Chez Voyagez Futé, centre de gestion des déplacements créé en 2002 à l’initiative du MTQ pour faciliter les contacts entre l’industrie et le gouvernement, la directrice générale, Aline Berthe, confirme avoir été mandatée « cet automne » pour sonder l’opinion de plusieurs entreprises, en vue des mesures d’atténuation.

« Les autorités sont intensément en action pour mettre en place des mesures de mitigation. Mais oui, peut-être qu’elles ne répondent pas à certains fournisseurs autant qu’ils le voudraient. Et peut-être aussi que certains auraient aimé que ça soit fait plus tôt », explique-t-elle en entrevue.

En même temps, il aurait pu y avoir aussi une anticipation de certains groupes, pour venir vers nous. On est là pour ça.

Aline Berthe, directrice générale de Voyagez Futé

« On dirait que des fois, il faut avoir un peu le couteau sur la gorge. Quand il y a une urgence, l’humain réagit un peu plus promptement. Mais en même temps, si le MTQ nous avait mandatés un an d’avance, je ne sais pas si ça aurait changé quelque chose, honnêtement », poursuit Mme Berthe.

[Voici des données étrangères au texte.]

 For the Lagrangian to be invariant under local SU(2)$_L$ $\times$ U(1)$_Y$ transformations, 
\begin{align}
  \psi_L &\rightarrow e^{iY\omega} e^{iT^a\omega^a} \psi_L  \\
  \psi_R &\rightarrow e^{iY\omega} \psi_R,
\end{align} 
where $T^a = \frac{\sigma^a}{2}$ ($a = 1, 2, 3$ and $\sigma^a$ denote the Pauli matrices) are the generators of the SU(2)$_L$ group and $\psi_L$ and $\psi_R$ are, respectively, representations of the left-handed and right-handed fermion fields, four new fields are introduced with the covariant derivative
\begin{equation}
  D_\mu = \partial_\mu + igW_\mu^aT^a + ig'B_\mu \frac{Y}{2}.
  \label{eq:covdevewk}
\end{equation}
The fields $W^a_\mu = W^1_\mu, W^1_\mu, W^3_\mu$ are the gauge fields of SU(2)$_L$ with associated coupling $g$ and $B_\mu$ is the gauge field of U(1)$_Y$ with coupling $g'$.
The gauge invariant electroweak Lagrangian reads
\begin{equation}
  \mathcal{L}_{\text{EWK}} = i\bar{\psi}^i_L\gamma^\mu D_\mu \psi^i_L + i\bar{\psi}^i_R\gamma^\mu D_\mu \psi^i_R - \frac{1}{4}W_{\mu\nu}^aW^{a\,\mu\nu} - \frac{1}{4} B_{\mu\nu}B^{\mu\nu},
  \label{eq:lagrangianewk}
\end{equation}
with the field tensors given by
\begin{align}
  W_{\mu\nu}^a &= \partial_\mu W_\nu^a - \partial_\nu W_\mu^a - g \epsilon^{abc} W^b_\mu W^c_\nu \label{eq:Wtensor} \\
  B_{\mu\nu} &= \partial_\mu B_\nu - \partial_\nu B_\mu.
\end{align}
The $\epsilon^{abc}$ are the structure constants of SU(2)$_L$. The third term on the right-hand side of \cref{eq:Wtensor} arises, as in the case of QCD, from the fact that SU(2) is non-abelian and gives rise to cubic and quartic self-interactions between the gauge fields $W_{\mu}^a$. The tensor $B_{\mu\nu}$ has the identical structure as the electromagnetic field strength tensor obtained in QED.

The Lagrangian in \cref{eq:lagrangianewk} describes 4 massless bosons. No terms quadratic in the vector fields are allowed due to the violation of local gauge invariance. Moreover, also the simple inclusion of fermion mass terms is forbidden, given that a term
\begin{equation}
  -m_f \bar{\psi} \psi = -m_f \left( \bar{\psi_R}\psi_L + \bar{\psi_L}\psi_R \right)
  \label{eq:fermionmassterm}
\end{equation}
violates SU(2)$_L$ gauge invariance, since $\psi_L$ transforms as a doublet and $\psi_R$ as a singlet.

Une experte appelle à ouvrir le dialogue

La titulaire de la Chaire Mobilité de Polytechnique Montréal, Catherine Morency, dit quant à elle « comprendre » les doléances de Netlift. « Ils ont raison de se demander pourquoi ils ne sont pas davantage consultés, pourquoi ils ne font pas réellement partie de l’équipe. C’est bien triste, ce qui se passe », dit-elle.

« Le système, en ce moment, n’est pas efficace. C’est une absurdité qu’il n’y ait pas de planification plus intégrée des défis en mobilité. C’est la même chose pour le REM : on apprend tout dans une obscurité qui est vraiment agaçante. Ça donne l’impression que le transport peut être une affaire de négociations, alors que ça devrait être une affaire de science », ajoute Mme Morency.

En matière de covoiturage urbain, la réalité, selon la professeure, est que chaque plateforme « a besoin d’amis ». « Les algorithmes existent, on est capables de faire du couplage de navetteurs, mais il faut toujours avoir une alternative qui vient avec, pour que ça soit moins stressant de prendre le covoiturage. Et pour ça, il faut analyser la chaîne complète, ce qu’on ne fait pas actuellement », souligne Mme Morency. « On met rarement l’usager au cœur du problème dans les discussions. C’est ça, le problème », conclut la spécialiste.